Nothing can match the Vikings' 1971 season however. That year, Eller won the Most Valuable Defensive Player award and Alan Page was voted the Most Valuable Player in the League, making him the first defensive player to have ever earned the honor. A series of plays in a game against Detroit showed what kind of game Page had that year. Incensed at himself for making two mistakes in a row, Page simply took charge of the game. On first down, he sacked the quarterback for huge loss. On second down, he dove over a blocker and caught the runner for another loss. On third down, he sacked the quarterback again for another loss despite the man blocking him being flagged for holding. On fourth down, he blocked the punt.

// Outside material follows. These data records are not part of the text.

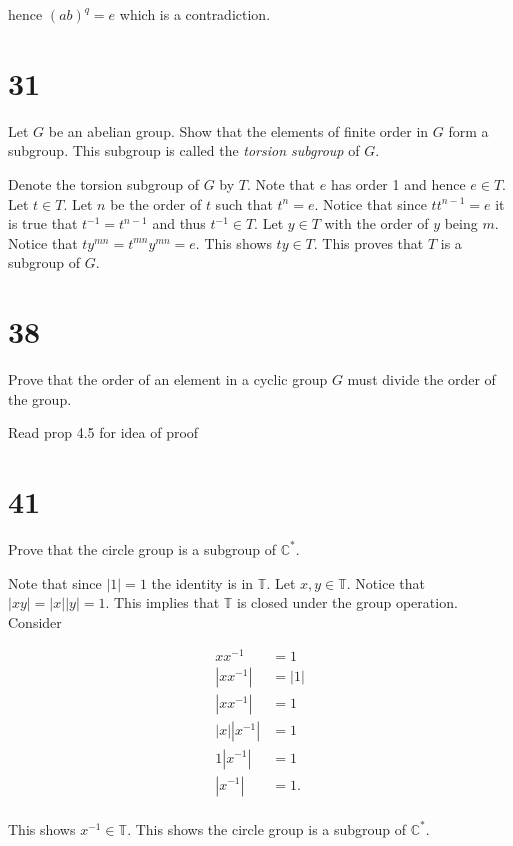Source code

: \documentclass[a4paper]{article}
\begin{document}
hence $(ab)^q = e$ which is a contradiction. 




\section*{31}


Let $G$ be an abelian group. Show that the elements of finite order in $G$ form a subgroup. This subgroup is called the \textit{torsion subgroup} of $G$.

\vspace{\baselineskip}

Denote the torsion subgroup of $G$ by $T$. Note that $e$ has order 1 and hence $e \in T$. Let $t \in T$. Let $n$ be the order of $t$ such that $t^n = e$. Notice that since $tt^{n-1} = e$ it is true that $t^{-1} = t^{n-1}$ and thus $t^{-1} \in T$. Let $y \in T$ with the order of $y$ being $m$. Notice that $ty^{mn} = t^{mn}y^{mn} = e$. This shows $ty \in T$. This proves that $T$ is a subgroup of $G$. 


\section*{38}

Prove that the order of an element in a cyclic group $G$ must divide the order of the group.

\vspace{\baselineskip}

Read prop 4.5 for idea of proof


\section*{41}

Prove that the circle group is a subgroup of $\mathbb{C}^*$.

\vspace{\baselineskip}

Note that since $|1| = 1$ the identity is in $\mathbb{T}$. Let $x,y \in \mathbb{T}$. Notice that $|xy| = |x||y| = 1$. This implies that $\mathbb{T}$ is closed under the group operation. Consider 

\begin{align*}
x x^{-1} &= 1 \\
|x x ^{-1}| &= |1| \\
|x x ^{-1}| &= 1 \\
|x| |x ^{-1}| &= 1 \\
1 | x ^{-1}| &= 1 \\
|x ^{-1}| &= 1 .\\
\end{align*}

This shows $x^{-1} \in \mathbb{T}$. This shows the circle group is a subgroup of $\mathbb{C}^*$.
\end{document}
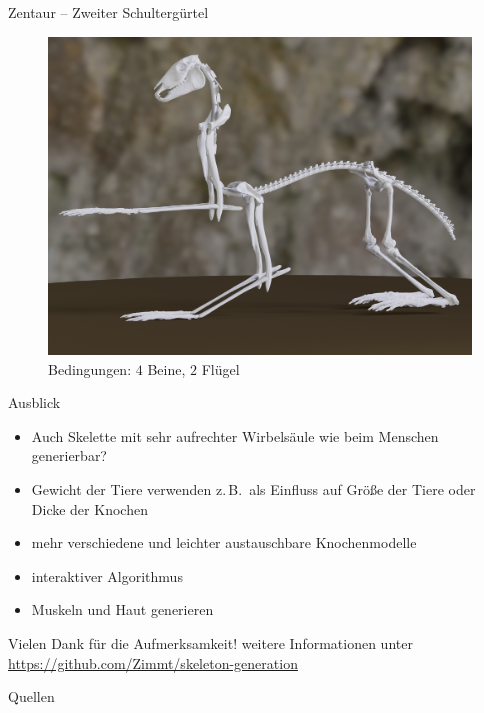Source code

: \documentclass{beamer}
\newcommand{\zb}{z.\,B.\ }
\begin{document}
\begin{frame}{Zentaur -- Zweiter Schultergürtel}
 \begin{figure}
  \centering
  \includegraphics[height=0.75\textheight]{../../java_skeleton_generation/example_skeletons/zentaur2.jpg}
  \caption{Bedingungen: $4$ Beine, $2$ Flügel}
 \end{figure}
\end{frame}

\begin{frame}{Ausblick}
 \begin{itemize}
  \item Auch Skelette mit sehr aufrechter Wirbelsäule wie beim Menschen generierbar?
  \item Gewicht der Tiere verwenden \zb als Einfluss auf Größe der Tiere oder Dicke der Knochen
  \item mehr verschiedene und leichter austauschbare Knochenmodelle
  \item interaktiver Algorithmus
  \item Muskeln und Haut generieren
 \end{itemize}
\end{frame}


\begin{frame}[focus]
 Vielen Dank für die Aufmerksamkeit!
 \vfill
 \small weitere Informationen unter \url{https://github.com/Zimmt/skeleton-generation}
\end{frame}

\appendix
\begin{frame}[shrink=5]{Quellen}
 \printbibliography[heading=bibintoc]
\end{frame}
\end{document}
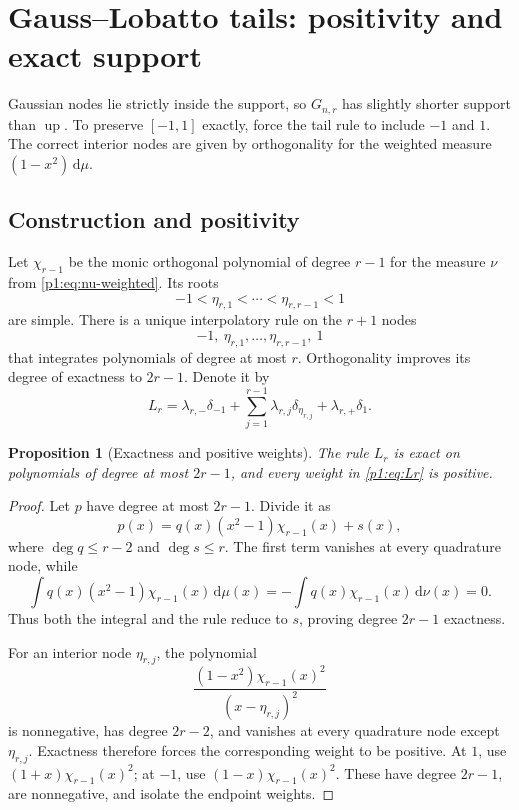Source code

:\documentclass[11pt]{article}
\numberwithin{equation}{section}
\newtheorem{proposition}[theorem]{Proposition}
\theoremstyle{definition}
\theoremstyle{remark}
\newcommand{\Up}{\operatorname{up}}
\newcommand{\dd}{\,\mathrm d}
\begin{document}
\section{Gauss--Lobatto tails: positivity and exact support}
\label{p1:sec:lobatto}

Gaussian nodes lie strictly inside the support, so $G_{n,r}$ has slightly shorter support than $\Up$.  To preserve $[-1,1]$ exactly, force the tail rule to include $-1$ and $1$.  The correct interior nodes are given by orthogonality for the weighted measure $(1-x^2)\dd\mu$.

\subsection{Construction and positivity}

Let $\chi_{r-1}$ be the monic orthogonal polynomial of degree $r-1$ for the measure $\nu$ from \eqref{p1:eq:nu-weighted}.  Its roots
\begin{equation}
 -1<\eta_{r,1}<\cdots<\eta_{r,r-1}<1
 \label{p1:eq:L-interior-nodes}
\end{equation}
are simple.  There is a unique interpolatory rule on the $r+1$ nodes
\begin{equation}
 -1,\ \eta_{r,1},\ldots,\eta_{r,r-1},\ 1
 \label{p1:eq:L-nodes}
\end{equation}
that integrates polynomials of degree at most $r$.  Orthogonality improves its degree of exactness to $2r-1$.  Denote it by
\begin{equation}
 L_r=\lambda_{r,-}\delta_{-1}
 +\sum_{j=1}^{r-1}\lambda_{r,j}\delta_{\eta_{r,j}}
 +\lambda_{r,+}\delta_1.
 \label{p1:eq:Lr}
\end{equation}

\begin{proposition}[Exactness and positive weights]
\label{p1:prop:L-exact-positive}
The rule $L_r$ is exact on polynomials of degree at most $2r-1$, and every weight in \eqref{p1:eq:Lr} is positive.
\end{proposition}

\begin{proof}
Let $p$ have degree at most $2r-1$.  Divide it as
\[
 p(x)=q(x)(x^2-1)\chi_{r-1}(x)+s(x),
 \]
where $\deg q\le r-2$ and $\deg s\le r$.  The first term vanishes at every quadrature node, while
\[
 \int q(x)(x^2-1)\chi_{r-1}(x)\dd\mu(x)
 =-\int q(x)\chi_{r-1}(x)\dd\nu(x)=0.
\]
Thus both the integral and the rule reduce to $s$, proving degree $2r-1$ exactness.

For an interior node $\eta_{r,j}$, the polynomial
\[
 \frac{(1-x^2)\chi_{r-1}(x)^2}{(x-\eta_{r,j})^2}
\]
is nonnegative, has degree $2r-2$, and vanishes at every quadrature node except $\eta_{r,j}$.  Exactness therefore forces the corresponding weight to be positive.  At $1$, use $(1+x)\chi_{r-1}(x)^2$; at $-1$, use $(1-x)\chi_{r-1}(x)^2$.  These have degree $2r-1$, are nonnegative, and isolate the endpoint weights.
\end{proof}
\end{document}
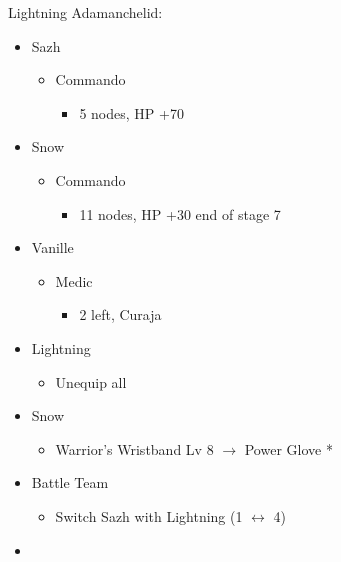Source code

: \begin{center}
Lightning Adamanchelid:
\end{center}
\begin{menu}
\begin{itemize}
    \crystarium
    \begin{itemize}
        \item Sazh
        \begin{itemize}
            \item Commando
            \begin{itemize}
                \item 5 nodes, HP +70
            \end{itemize}
        \end{itemize}
        \item Snow
        \begin{itemize}
            \item Commando
            \begin{itemize}
                \item 11 nodes, HP +30 end of stage 7
            \end{itemize}
        \end{itemize}
        \item Vanille
        \begin{itemize}
            \item Medic
            \begin{itemize}
                \item 2 left, Curaja
            \end{itemize}
        \end{itemize}
    \end{itemize}
    \equip
    \begin{itemize}
        \item Lightning
        \begin{itemize}
            \item Unequip all
        \end{itemize}
        \item Snow
        \begin{itemize}
            \item Warrior's Wristband Lv 8 $\rightarrow$ Power Glove *
        \end{itemize}
    \end{itemize}
    \paradigm
    \begin{itemize}
        \item Battle Team
        \begin{itemize}
            \item Switch Sazh with Lightning (1 $\leftrightarrow$ 4)
        \end{itemize}
        \item {}%
{\paradigmline{\com}{\sen}{\med}}%
{\paradigmline{(\rav)}{\rav}{\rav}}%
{\paradigmline{(\rav)}{\sen}{(\rav)}}%
{\paradigmline[4]{\textit{(\com)}}{\textit{\com}}{\textit{(\com)}}}%
{\paradigmline{\rav}{\com}{(\com)}}%
{\paradigmline{\rav}{\com}{(\rav)}}
    \end{itemize}
\end{itemize}
\end{menu}
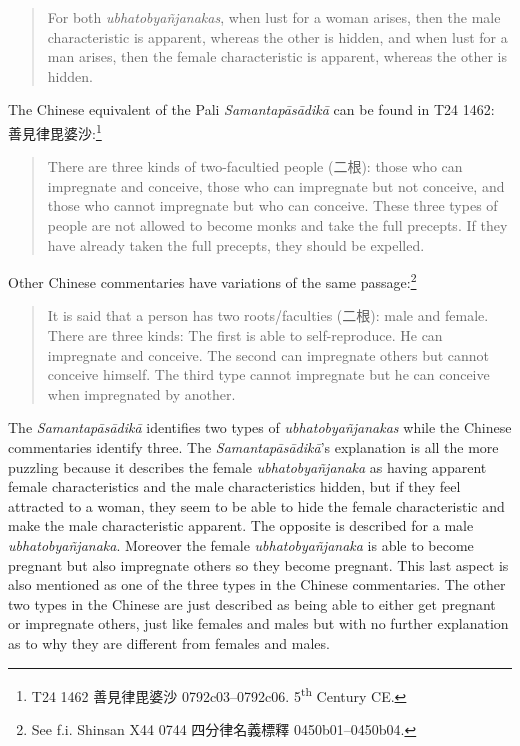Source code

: \begin{quote}
For both \textit{ubhatob­yañ­janakas}, when lust for a woman arises, then the male characteristic is apparent, whereas the other is hidden, and when lust for a man arises, then the female characteristic is apparent, whereas the other is hidden.
\end{quote}

The Chinese equivalent of the Pali \textit{Samantapāsādikā} can be found in T24 1462: 善見律毘婆沙:\footnote{T24 1462 善見律毘婆沙 0792c03–0792c06. 5\textsuperscript{th} Century CE.}
\begin{quote}
There are three kinds of two-facultied people (二根): those who can impregnate and conceive, those who can impregnate but not conceive, and those who cannot impregnate but who can conceive. These three types of people are not allowed to become monks and take the full precepts. If they have already taken the full precepts, they should be expelled.
\end{quote}

Other Chinese commentaries have variations of the same passage:\footnote{See f.i. Shinsan X44 0744 四分律名義標釋 0450b01–0450b04.}
\begin{quote}
It is said that a person has two roots/faculties (二根): male and female. There are three kinds: The first is able to self-reproduce. He can impregnate and conceive. The second can impregnate others but cannot conceive himself. The third type cannot impregnate but he can conceive when impregnated by another. 
\end{quote}

The \textit{Samantapāsādikā} identifies two types of \textit{ubhatob­yañ­janakas} while the Chinese commentaries identify three. The \textit{Samantapāsādikā}'s explanation is all the more puzzling because it describes the female \textit{ubhatob­yañ­janaka} as having apparent female characteristics and the male characteristics hidden, but if they feel attracted to a woman, they seem to be able to hide the female characteristic and make the male characteristic apparent. The opposite is described for a male \textit{ubhatob­yañ­janaka}. Moreover the female \textit{ubhatob­yañ­janaka} is able to become pregnant but also impregnate others so they become pregnant. This last aspect is also mentioned as one of the three types in the Chinese commentaries. The other two types in the Chinese are just described as being able to either get pregnant or impregnate others, just like females and males but with no further explanation as to why they are different from females and males. 

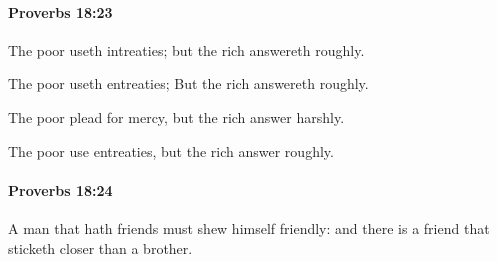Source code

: 		\paragraph{Proverbs 18:23} %
			\label{PROVERBS-18-23}

			The poor useth intreaties; but the rich answereth roughly.

			\begin{versebox}
					\item[BHS] 
					\item[ASV] The poor useth entreaties; But the rich answereth roughly.
					\item[NIV] The poor plead for mercy, but the rich answer harshly.
					\item[NRSV] The poor use entreaties, but the rich answer roughly.
			\end{versebox}

		\paragraph{Proverbs 18:24} %
			\label{PROVERBS-18-24}

			A man that hath friends must shew himself friendly: and there is a friend that sticketh closer than a brother.

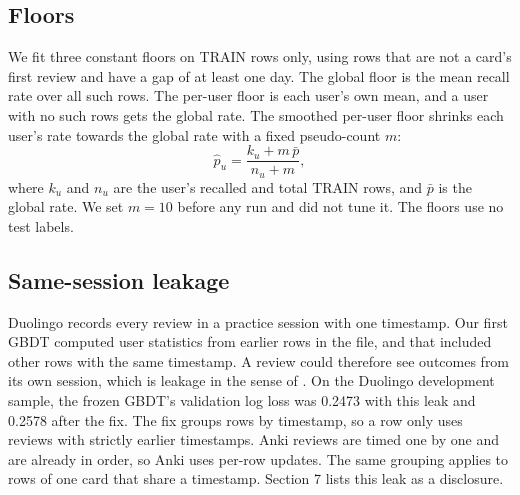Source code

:\subsection{Floors}
We fit three constant floors on TRAIN rows only, using rows that are not a card's first review and have a gap of at least one day.
The global floor is the mean recall rate over all such rows.
The per-user floor is each user's own mean, and a user with no such rows gets the global rate.
The smoothed per-user floor shrinks each user's rate towards the global rate with a fixed pseudo-count $m$:
\begin{equation}
  \hat p_u = \frac{k_u + m\,\bar p}{n_u + m},
\end{equation}
where $k_u$ and $n_u$ are the user's recalled and total TRAIN rows, and $\bar p$ is the global rate.
We set $m = 10$ before any run and did not tune it.
The floors use no test labels.

\subsection{Same-session leakage}
Duolingo records every review in a practice session with one timestamp.
Our first GBDT computed user statistics from earlier rows in the file, and that included other rows with the same timestamp.
A review could therefore see outcomes from its own session, which is leakage in the sense of \cite{kaufman2012leakage}.
On the Duolingo development sample, the frozen GBDT's validation log loss was 0.2473 with this leak and 0.2578 after the fix.
The fix groups rows by timestamp, so a row only uses reviews with strictly earlier timestamps.
Anki reviews are timed one by one and are already in order, so Anki uses per-row updates.
The same grouping applies to rows of one card that share a timestamp.
Section 7 lists this leak as a disclosure.
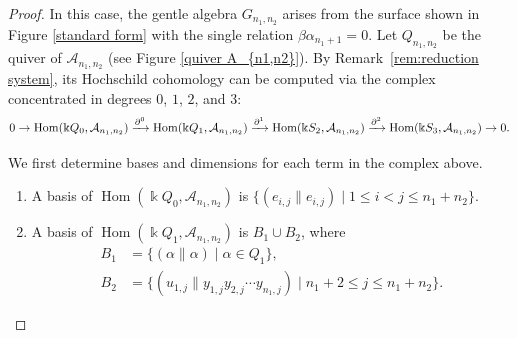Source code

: \documentclass[a4paper, reqno, 11pt]{amsart}
\theoremstyle{definition}
\begin{document}
\begin{proof}
	In this case, the gentle algebra $G_{n_1,n_2}$ arises from the surface shown in Figure \ref{standard form} with the single relation $\beta\alpha_{n_1+1}=0$. 
	Let $Q_{n_1,n_2}$ be the quiver of $\mathcal{A}_{n_1,n_2}$ (see Figure \ref{quiver A_{n1,n2}}). 
	By Remark~\ref{rem:reduction system}, its Hochschild cohomology can be computed via the complex concentrated in degrees $0$, $1$, $2$, and $3$:
	\[
	\scalebox{0.95}{$
		0 \to \operatorname{Hom}(\Bbbk Q_0, \mathcal{A}_{n_1,n_2}) \xrightarrow{\partial^0} 
		\operatorname{Hom}(\Bbbk Q_1, \mathcal{A}_{n_1,n_2}) \xrightarrow{\partial^1} 
		\operatorname{Hom}(\Bbbk S_2, \mathcal{A}_{n_1,n_2}) \xrightarrow{\partial^2} 
		\operatorname{Hom}(\Bbbk S_3, \mathcal{A}_{n_1,n_2}) \to 0.
		$}
	\]
	
	We first determine bases and dimensions for each term in the complex above.
	\allowdisplaybreaks
	\begin{enumerate}[label=(\alph*), leftmargin=*, itemindent=0pt, labelindent=0pt, labelsep=0.5em]
		\item A basis of $\operatorname{Hom}(\Bbbk Q_0, \mathcal{A}_{n_1,n_2})$ is
		\(
		\{(e_{i,j} \parallel e_{i,j}) \mid 1 \leq i < j \leq n_1+n_2\}.
		\)
		
		\item A basis of $\operatorname{Hom}(\Bbbk Q_1, \mathcal{A}_{n_1,n_2})$ is $B_1 \cup B_2$, where
		\begin{align*}
			B_1 &= \{(\alpha \parallel \alpha) \mid \alpha \in Q_1\}, \\
			B_2 &= \{(u_{1,j} \parallel y_{1,j}y_{2,j}\cdots y_{n_1,j}) \mid n_1+2 \le j \le n_1+n_2\}.
		\end{align*}
		

\end{enumerate}
\end{proof}
\end{document}
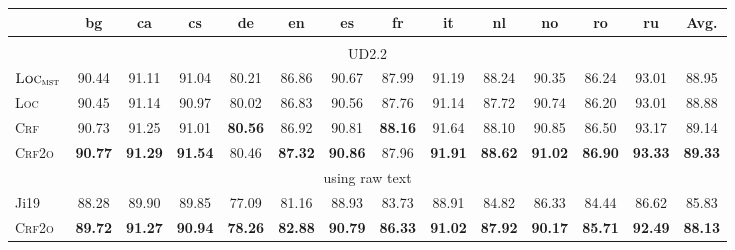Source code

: \documentclass[11pt,a4paper]{article}
\begin{document}
\begin{table*}[tb]
\setlength{\tabcolsep}{3.4pt}
\centering
\begin{tabular}{lccccccccccccc}
\toprule
& bg & ca & cs & de & en & es & fr & it & nl & no & ro & ru & Avg.\\[1pt]
\hline
\\[-9pt]
\multicolumn{14}{c}{UD2.2} \\[1pt]
$\textsc{Loc}_{\textsc{mst}}$ &         90.44  &         91.11  &         91.04                   &         80.21                   &         86.86                   &         90.67                   &         87.99  &         91.19                    &         88.24                    &         90.35                   &         86.24                    &         93.01                    &         88.95 \\
\textsc{Loc}                  &         90.45  &         91.14  &         90.97                   &         80.02                   &         86.83                   &         90.56                   &         87.76  &         91.14                    &         87.72                    &         90.74                   &         86.20                    &         93.01                    &         88.88 \\
\textsc{Crf}                  &         90.73  &         91.25  &         91.01                   & \textbf{80.56}\rlap{$^\dagger$} &         86.92                   &         90.81\rlap{$^\dagger$}  & \textbf{88.16} &         91.64\rlap{$^\dagger$}   &         88.10                    &         90.85                   &         86.50                    &         93.17\rlap{$^\dagger$}   &         89.14\rlap{$^\ddagger$} \\
\textsc{Crf2o}                & \textbf{90.77} & \textbf{91.29} & \textbf{91.54}\rlap{$^\dagger$} &         80.46                   & \textbf{87.32}\rlap{$^\dagger$} & \textbf{90.86}\rlap{$^\dagger$} &         87.96  & \textbf{91.91}\rlap{$^\ddagger$} & \textbf{88.62}\rlap{$^\ddagger$} & \textbf{91.02}\rlap{$^\dagger$} & \textbf{86.90}\rlap{$^\ddagger$} & \textbf{93.33}\rlap{$^\ddagger$} & \textbf{89.33}\rlap{$^\ddagger$} \\[1pt]
\multicolumn{14}{c}{using raw text} \\[1pt]
Ji19           & 88.28 & 89.90 & 89.85 & 77.09 & 81.16 & 88.93 & 83.73 & 88.91 & 84.82 & 86.33 & 84.44 & 86.62 & 85.83 \\
\textsc{Crf2o} & \textbf{89.72} & \textbf{91.27} & \textbf{90.94}  & \textbf{78.26} & \textbf{82.88} & \textbf{90.79} & \textbf{86.33} & \textbf{91.02} & \textbf{87.92} & \textbf{90.17} & \textbf{85.71} & \textbf{92.49} & \textbf{88.13} \\

\end{tabular}
\end{table*}
\end{document}

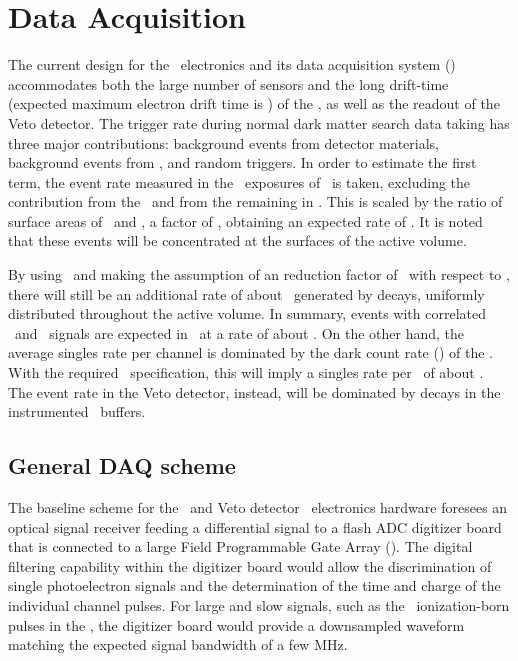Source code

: \section{Data Acquisition}
\label{sec:DAQ}

The current design for the \DSks\ electronics and its data acquisition system (\DAQ) accommodates both the large number of sensors and the long drift-time (expected maximum electron drift time is \DSkDriftTimeBig) of the \LArTPC, as well as the readout of the Veto detector.  The trigger rate during normal dark matter search data taking has three major contributions: background events from detector materials, background events from , and random triggers.  In order to estimate the first term, the event rate measured in the \UAr\ exposures of \DSfs\ is taken, excluding the contribution from the \PMTs\ and from the remaining  in \DSfs.  This is scaled by the ratio of surface areas of \DSks\ and \DSfs, a factor of \DSkOverDSfAreaRatio, obtaining an expected rate of \DSkTriggerSurfaceRate.  It is noted that these events will be concentrated at the surfaces of the active volume.  

By using \UAr\ and making the assumption of an  reduction factor of \DSkDArThreeNineDepletion\ with respect to \AAr,  there will still be an additional rate of about \DSkTriggerDArThreeNineRate\ generated by  decays, uniformly distributed throughout the active volume.  In summary, events with correlated \SOne\ and \STwo\ signals are expected in \DSks\ at a rate of about \DSkTriggerTotalRateBig.  On the other hand, the average singles rate per channel is dominated by the dark count rate (\DCR) of the \SiPMs.  With the required \DSkSiPMDCRSpecificationBig\ specification, this will imply a singles rate per \DSkPdm\ of about  \DSkTileDCRSpecificationBig.  The event rate in the Veto detector, instead, will be dominated by  decays in the instrumented \AAr\ buffers. 


\subsection{General DAQ scheme}

The baseline scheme for the \TPC\ and Veto detector \DAQ\ electronics hardware foresees an optical signal receiver feeding a differential signal to a flash ADC digitizer board that is connected to a large Field Programmable Gate Array (\FPGA).  The digital filtering capability within the digitizer board would allow the discrimination of single photoelectron signals and the determination of the time and charge of the individual channel pulses.  For large and slow signals, such as the \STwo\ ionization-born pulses in the \TPC, the digitizer board would provide a downsampled waveform matching the expected signal bandwidth of a few \si{\MHz}. 

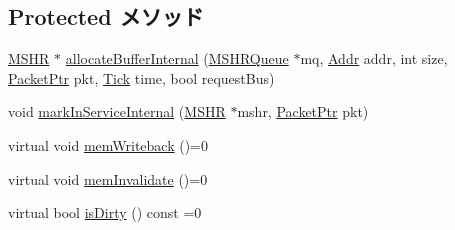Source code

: \subsection*{Protected メソッド}
\begin{DoxyCompactItemize}
\item 
\hyperlink{classMSHR}{MSHR} $\ast$ \hyperlink{classBaseCache_a2183a3718ac71defa0314e7030c4bfe5}{allocateBufferInternal} (\hyperlink{classMSHRQueue}{MSHRQueue} $\ast$mq, \hyperlink{base_2types_8hh_af1bb03d6a4ee096394a6749f0a169232}{Addr} addr, int size, \hyperlink{classPacket}{PacketPtr} pkt, \hyperlink{base_2types_8hh_a5c8ed81b7d238c9083e1037ba6d61643}{Tick} time, bool requestBus)
\item 
void \hyperlink{classBaseCache_a08042a551e2a1bcdd036c84d277bc89f}{markInServiceInternal} (\hyperlink{classMSHR}{MSHR} $\ast$mshr, \hyperlink{classPacket}{PacketPtr} pkt)
\item 
virtual void \hyperlink{classBaseCache_afd3c83f1883488031612de6c47fcaabb}{memWriteback} ()=0
\item 
virtual void \hyperlink{classBaseCache_aeb9356f940fbf8410f41920ee1d5864d}{memInvalidate} ()=0
\item 
virtual bool \hyperlink{classBaseCache_a373dc1334f26db2ba94e827f3c9adc83}{isDirty} () const =0
\end{DoxyCompactItemize}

The Purple People Eaters earned a record four trips to the Super Bowl with Eller, Page, and Marshall starting in every one of them.
But
the Purple People Eaters didn't just participate in football, they had other
interests as well. Page pursued a career in law and eventually became a Minnesota
Supreme Court Justice. Eller turned to dramatic acting and performed in a film
called the Black Six. Marshall enjoyed practically anything, whether it was
reading poetry, parachuting, scuba diving, mountain climbing, skiing, or managing
a rock group. Others have had the fortune of winning Super Bowls, but none have
done what the Purple People Eaters have done. For more than ten years, since
1967, they played defense together as well as it could be played. They won their
division title every year they were together except for one. Long after other
players of their age had retired, been injured and replaced, the Purple People
Eaters were still pulling down runners and having team meetings at the quarterback.
And on my boyhood bedroom closet in Jamestown, N.D., the outline of a very special poster and pennant can still be seen.